1808 yılında ölen Alemdar Mustafa Paşa: Ruscuk’un tanınmış Beylerbeyidir.
Padişah III Selim’in yenilikçi ve reformcu yönünü beğenir.
Onu izler.
Padişah III Selim, halası Zeynep Asime Sultan’ın kocası Melek Mehmet Paşa’nın kendisine sadrazamlık yaptığı sırada, Nizam-ı Cedit yani Yeni orduyu kurar.
Fakat: 4’ncü Mustafa, 1807 yılında, amca oğlu III Selim’i tahttan indirir.
Saraya hapseder.
Alemdar Mustafa Paşa: Nizam-ı Cedid askerlerinden oluşan büyük bir ordu ile İstanbul’a girer ve III Selim’i yeniden tahta çıkarmak ister.
Ancak: Alemdar Mustafa Paşa’nın İstanbul’a gelmekte olduğunu öğrenen Yeniçeriler, sarayda bulunan III Selim’i öldürürler.
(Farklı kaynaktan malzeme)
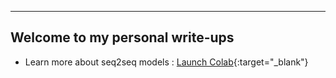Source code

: ---

## Welcome to my personal write-ups

- Learn more about seq2seq models : [Launch Colab](https://colab.research.google.com/github/bentrevett/pytorch-seq2seq/blob/main/1%20-%20Sequence%20to%20Sequence%20Learning%20with%20Neural%20Networks.ipynb#scrollTo=8MBKjqiP73e7){:target="_blank"}
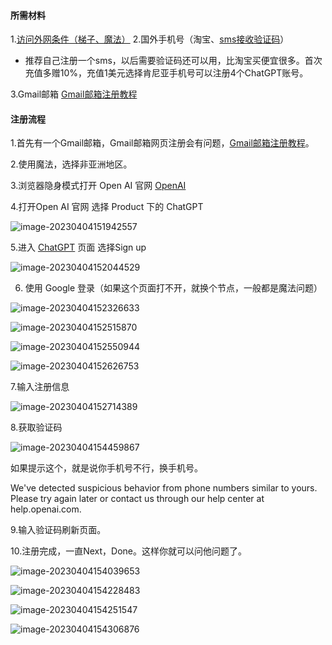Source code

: #### 所需材料

1.[访问外网条件（梯子、魔法）](https://www.hjtnt.pro/auth/register?code=hwWF)
2.国外手机号（淘宝、[sms接收验证码](https://sms-activate.org/?ref=4372520)）

- 推荐自己注册一个sms，以后需要验证码还可以用，比淘宝买便宜很多。首次充值多赠10%，充值1美元选择肯尼亚手机号可以注册4个ChatGPT账号。

3.Gmail邮箱 [Gmail邮箱注册教程](gmail.md)

#### 注册流程

1.首先有一个Gmail邮箱，Gmail邮箱网页注册会有问题，[Gmail邮箱注册教程](gmail.md)。

2.使用魔法，选择非亚洲地区。

3.浏览器隐身模式打开 Open AI 官网 [OpenAI](https://openai.com/)

4.打开Open AI 官网 选择 Product 下的 ChatGPT

![image-20230404151942557](ChatGPT/image-20230404151942557.png)

5.进入 [ChatGPT]( https://chat.openai.com/auth/login) 页面 选择Sign up

![image-20230404152044529](ChatGPT/image-20230404152044529.png)

6. 使用 Google 登录（如果这个页面打不开，就换个节点，一般都是魔法问题）

![image-20230404152326633](ChatGPT/image-20230404152326633.png)

![image-20230404152515870](ChatGPT/image-20230404152515870.png)



![image-20230404152550944](ChatGPT/image-20230404152550944.png)

![image-20230404152626753]( ChatGPT/image-20230404152626753.png)

7.输入注册信息

![image-20230404152714389]( ChatGPT/image-20230404152714389.png)

8.获取验证码

![image-20230404154459867](ChatGPT/image-20230404154459867.png)

如果提示这个，就是说你手机号不行，换手机号。

 We've detected suspicious behavior from phone numbers similar to yours. Please try again later or contact us through our help center at help.openai.com.

9.输入验证码刷新页面。

10.注册完成，一直Next，Done。这样你就可以问他问题了。

![image-20230404154039653](ChatGPT/image-20230404154039653.png)

![image-20230404154228483](ChatGPT/image-20230404154228483.png)

![image-20230404154251547](ChatGPT/image-20230404154251547.png)

![image-20230404154306876](ChatGPT/image-20230404154306876.png)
Alemdar’ın tahta çıkarmasından korktuğundan, kardeşi II Mahmut’u da öldürmek isterler, ancak saray mensuplarının bir kısmı, Sarayın damına çıkararak II Mustafa’yı gizlerler.
Alemdar Mustafa Paşa, saraya gelince II Mahmut’u tahta çıkarır ve kendisi de Sadrazam olur.
Reformlar devam ettirilir.
Bu defa: Sekban-ı Cedid ordusu kurulur.
Bu arada, bozulan devlet düzeninin geri sağlanması için, Padişah ile tebaası arasında, Sened-i İttifak isimli anlaşma imzalanır.
Fakat, bu uygulama kısa sürer.
Tarihte ilk defa, bir Padişah, yönettikleriyle sözleşme imzalamıştır ve bu durum Padişah II Mahmut’un hiç hoşuna gitmez.
O sıralarda, yeniçeriler de kendi gelecekleri açısından rahatsızdır.
Derken, Alemdar Mustafa Paşa’nın sadrazamlığının 4’ncü ayında, yeniçeriler tekrar ayaklanır ve Alemdar Mustafa Paşa’nın evini kuşatırlar.
Hatta, konağın çatısına çıkıp, binayı yıkmaya başlarlar.
Kurtuluş ümidinin olmadığını fark eden Alemdar, konağın barut deposuna iner ve daha fazla yeniçerinin barut fıçılarının etki alanına girmesini bekledikten sonra, tabancası ile barut fıçılarını ateşler ve kendisiyle birlikte 100 yeniçerinin de ölmesine sebep olur.
Zaten kızgın olan yeniçeriler, büsbütün sinirlenir.
İki gün sonra, yıkıntılar arasından, Alemdar’ın cesedini çıkarırlar.
Sürükleyerek Aksaray’daki bir ağaca götürüp asarlar.
İki gün sonra da hırslarını alamayıp, Yedikule’de bir kuyuya atarlar.
Bu kargaşa sırasında, Padişah II Mahmut’da, 4’ncü Mustafa’yı öldürtür.
İlk fırsatta, Sened-i İttifak sözleşmesi yok edilir.
Yeniçeriler ve Sekbanlar arasındaki çatışmalar sırasında, İstanbul, adeta bir kan gölüne döner.
Sokaklar, cesetlerden geçilmez olur.
Çıkan yangınlarda, büyük mahalleler, evler, eşyalar kül olur.
1908 yılında, II Meşrutiyetten sonra, Alemdar Mustafa Paşa’nın cesedi kuyudan çıkarılır.
Alemdar’ın adının verildiği cadde üzerinde bulunan Zeynep Asime Sultan camisi haziresine gömülür.
Ölümünden 100 yıl geçtikten sonra, bir kahraman olarak ilan edilir.